The S&P 500's .SPX reaction to the war in the Middle East this week has been muted compared with other risk assets, signaling a desire to look "through" the immediate news, Barclays equity strategists write in a note Wednesday.

"In contrast to the violent moves in commodities, the initial reaction in U.S. equities was relatively muted. This is likely because in recent years, particularly after the U.S. became a net oil exporter, equity investors have tended to look through geopolitical turbulence toward what is typically a rapid normalization in risk," they write.

The S&P 500 closed nearly flat on Monday and was down 0.9% on Tuesday, with the index cutting sharp early losses both days, while oil prices spiked higher. On Wednesday, the index is up 0.9% after a report that Iranian operatives secretively reached out to the U.S. to pursue talks to end the conflict and President Donald Trump said the U.S. Navy could begin escorting oil tankers through the Strait of Hormuz if necessary.

The S&P 500 has tended to register positive monthly returns following geopolitical risk spikes that occurred simultaneously with oil price spikes since 2020, they say.

Consumer discretionary, technology, utilities and materials tended to outperform the S&P 500 in the 12 months following the geopolitical risk peak, while telecom, energy and industrials tended to lag, they note.

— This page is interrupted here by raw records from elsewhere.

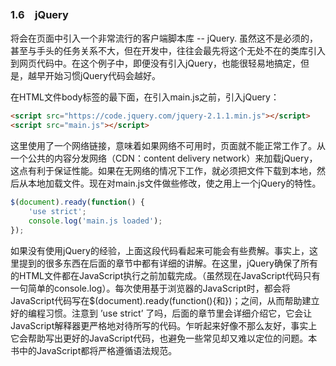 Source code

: ### 1.6　jQuery

将会在页面中引入一个非常流行的客户端脚本库 -- jQuery. 虽然这不是必须的，甚至与手头的任务关系不大，但在开发中，往往会最先将这个无处不在的类库引入到网页代码中。在这个例子中，即便没有引入jQuery，也能很轻易地搞定，但是，越早开始习惯jQuery代码会越好。

在HTML文件body标签的最下面，在引入main.js之前，引入jQuery：

```html
<script src="https://code.jquery.com/jquery-2.1.1.min.js"></script> 
<script src="main.js"></script>
```

这里使用了一个网络链接，意味着如果网络不可用时，页面就不能正常工作了。从一个公共的内容分发网络（CDN：content delivery network）来加载jQuery，这点有利于保证性能。如果在无网络的情况下工作，就必须把文件下载到本地，然后从本地加载文件。现在对main.js文件做些修改，使之用上一个jQuery的特性。

```javascript
$(document).ready(function() {
    'use strict';
    console.log('main.js loaded');
});
```

如果没有使用jQuery的经验，上面这段代码看起来可能会有些费解。事实上，这里提到的很多东西在后面的章节中都有详细的讲解。在这里，jQuery确保了所有的HTML文件都在JavaScript执行之前加载完成。（虽然现在JavaScript代码只有一句简单的console.log）。每次使用基于浏览器的JavaScript时，都会将JavaScript代码写在$(document).ready(function(){和})；之间，从而帮助建立好的编程习惯。注意到 ’use strict’ 了吗，后面的章节里会详细介绍它，它会让JavaScript解释器更严格地对待所写的代码。乍听起来好像不那么友好，事实上它会帮助写出更好的JavaScript代码，也避免一些常见却又难以定位的问题。本书中的JavaScript都将严格遵循语法规范。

"Among long-only style indices, bond proxies, high yield and value typically delivered the best excess returns over the same time frame," the strategists write, noting that the returns reflect macro headwinds "directly linked to episodes of prolonged geopolitical instability in some cases but tangential to them in others..."

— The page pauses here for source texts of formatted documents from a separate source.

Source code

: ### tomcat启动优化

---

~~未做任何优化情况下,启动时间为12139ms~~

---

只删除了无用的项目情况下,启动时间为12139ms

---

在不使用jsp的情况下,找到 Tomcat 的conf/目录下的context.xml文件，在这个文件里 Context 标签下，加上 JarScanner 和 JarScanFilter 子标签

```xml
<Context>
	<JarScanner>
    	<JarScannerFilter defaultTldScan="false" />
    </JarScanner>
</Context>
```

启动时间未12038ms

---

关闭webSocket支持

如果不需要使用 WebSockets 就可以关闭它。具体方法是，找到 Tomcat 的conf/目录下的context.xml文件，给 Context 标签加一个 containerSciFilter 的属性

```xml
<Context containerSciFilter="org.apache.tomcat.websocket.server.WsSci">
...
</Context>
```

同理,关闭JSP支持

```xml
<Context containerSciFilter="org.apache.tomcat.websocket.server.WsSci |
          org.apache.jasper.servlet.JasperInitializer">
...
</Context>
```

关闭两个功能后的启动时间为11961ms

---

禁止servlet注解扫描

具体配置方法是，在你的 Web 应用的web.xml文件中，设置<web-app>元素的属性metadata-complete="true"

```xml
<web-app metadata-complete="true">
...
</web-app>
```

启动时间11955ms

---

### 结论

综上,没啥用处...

Even before the U.S. and Israeli strikes on Iran, money managers had been de-risking portfolios as concerns about artificial intelligence disruption and private credit mounting, they note.

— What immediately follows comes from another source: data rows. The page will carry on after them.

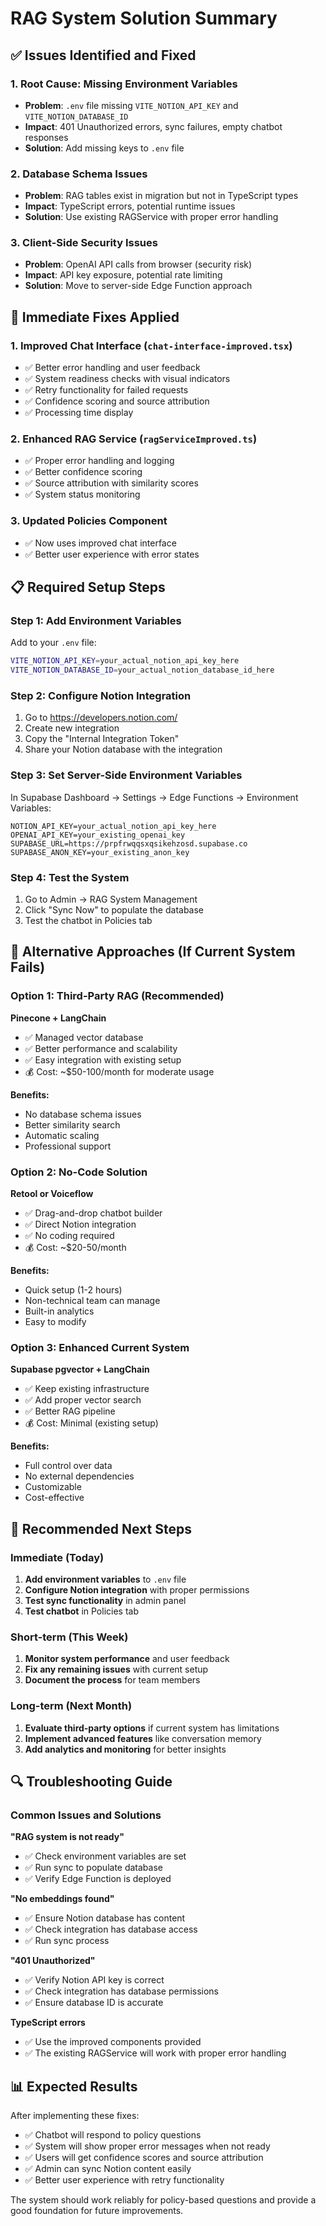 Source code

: # RAG System Solution Summary

## ✅ Issues Identified and Fixed

### 1. **Root Cause: Missing Environment Variables**
- **Problem**: `.env` file missing `VITE_NOTION_API_KEY` and `VITE_NOTION_DATABASE_ID`
- **Impact**: 401 Unauthorized errors, sync failures, empty chatbot responses
- **Solution**: Add missing keys to `.env` file

### 2. **Database Schema Issues**
- **Problem**: RAG tables exist in migration but not in TypeScript types
- **Impact**: TypeScript errors, potential runtime issues
- **Solution**: Use existing RAGService with proper error handling

### 3. **Client-Side Security Issues**
- **Problem**: OpenAI API calls from browser (security risk)
- **Impact**: API key exposure, potential rate limiting
- **Solution**: Move to server-side Edge Function approach

## 🔧 Immediate Fixes Applied

### 1. **Improved Chat Interface** (`chat-interface-improved.tsx`)
- ✅ Better error handling and user feedback
- ✅ System readiness checks with visual indicators
- ✅ Retry functionality for failed requests
- ✅ Confidence scoring and source attribution
- ✅ Processing time display

### 2. **Enhanced RAG Service** (`ragServiceImproved.ts`)
- ✅ Proper error handling and logging
- ✅ Better confidence scoring
- ✅ Source attribution with similarity scores
- ✅ System status monitoring

### 3. **Updated Policies Component**
- ✅ Now uses improved chat interface
- ✅ Better user experience with error states

## 📋 Required Setup Steps

### Step 1: Add Environment Variables
Add to your `.env` file:
```bash
VITE_NOTION_API_KEY=your_actual_notion_api_key_here
VITE_NOTION_DATABASE_ID=your_actual_notion_database_id_here
```

### Step 2: Configure Notion Integration
1. Go to https://developers.notion.com/
2. Create new integration
3. Copy the "Internal Integration Token"
4. Share your Notion database with the integration

### Step 3: Set Server-Side Environment Variables
In Supabase Dashboard → Settings → Edge Functions → Environment Variables:
```
NOTION_API_KEY=your_actual_notion_api_key_here
OPENAI_API_KEY=your_existing_openai_key
SUPABASE_URL=https://prpfrwqqsxqsikehzosd.supabase.co
SUPABASE_ANON_KEY=your_existing_anon_key
```

### Step 4: Test the System
1. Go to Admin → RAG System Management
2. Click "Sync Now" to populate the database
3. Test the chatbot in Policies tab

## 🚀 Alternative Approaches (If Current System Fails)

### Option 1: Third-Party RAG (Recommended)
**Pinecone + LangChain**
- ✅ Managed vector database
- ✅ Better performance and scalability
- ✅ Easy integration with existing setup
- 💰 Cost: ~$50-100/month for moderate usage

**Benefits:**
- No database schema issues
- Better similarity search
- Automatic scaling
- Professional support

### Option 2: No-Code Solution
**Retool or Voiceflow**
- ✅ Drag-and-drop chatbot builder
- ✅ Direct Notion integration
- ✅ No coding required
- 💰 Cost: ~$20-50/month

**Benefits:**
- Quick setup (1-2 hours)
- Non-technical team can manage
- Built-in analytics
- Easy to modify

### Option 3: Enhanced Current System
**Supabase pgvector + LangChain**
- ✅ Keep existing infrastructure
- ✅ Add proper vector search
- ✅ Better RAG pipeline
- 💰 Cost: Minimal (existing setup)

**Benefits:**
- Full control over data
- No external dependencies
- Customizable
- Cost-effective

## 🎯 Recommended Next Steps

### Immediate (Today)
1. **Add environment variables** to `.env` file
2. **Configure Notion integration** with proper permissions
3. **Test sync functionality** in admin panel
4. **Test chatbot** in Policies tab

### Short-term (This Week)
1. **Monitor system performance** and user feedback
2. **Fix any remaining issues** with current setup
3. **Document the process** for team members

### Long-term (Next Month)
1. **Evaluate third-party options** if current system has limitations
2. **Implement advanced features** like conversation memory
3. **Add analytics and monitoring** for better insights

## 🔍 Troubleshooting Guide

### Common Issues and Solutions

**"RAG system is not ready"**
- ✅ Check environment variables are set
- ✅ Run sync to populate database
- ✅ Verify Edge Function is deployed

**"No embeddings found"**
- ✅ Ensure Notion database has content
- ✅ Check integration has database access
- ✅ Run sync process

**"401 Unauthorized"**
- ✅ Verify Notion API key is correct
- ✅ Check integration has database permissions
- ✅ Ensure database ID is accurate

**TypeScript errors**
- ✅ Use the improved components provided
- ✅ The existing RAGService will work with proper error handling

## 📊 Expected Results

After implementing these fixes:
- ✅ Chatbot will respond to policy questions
- ✅ System will show proper error messages when not ready
- ✅ Users will get confidence scores and source attribution
- ✅ Admin can sync Notion content easily
- ✅ Better user experience with retry functionality

The system should work reliably for policy-based questions and provide a good foundation for future improvements.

As for energy, they say the sector remains "the clear leader" in its analyses, with the Middle East conflict now likely putting a floor under Energy stocks for the time being, with positioning that could continue fueling the trade." Energy is followed by industrials and materials in leading sectors.

Energy has had $5 billion in inflows over the last four weeks and $9 billion for the year to date, a sharp reversal from the nearly $40 billion that flowed out of sectoral funds over the three years that ended December 2025, they write.

"As for how long the sector is likely to continue outperforming the S&P 500, we would watch for a repricing of the forward strip to signal expectations of persistent tightness in oil markets... This was the case in 2022 and 2023."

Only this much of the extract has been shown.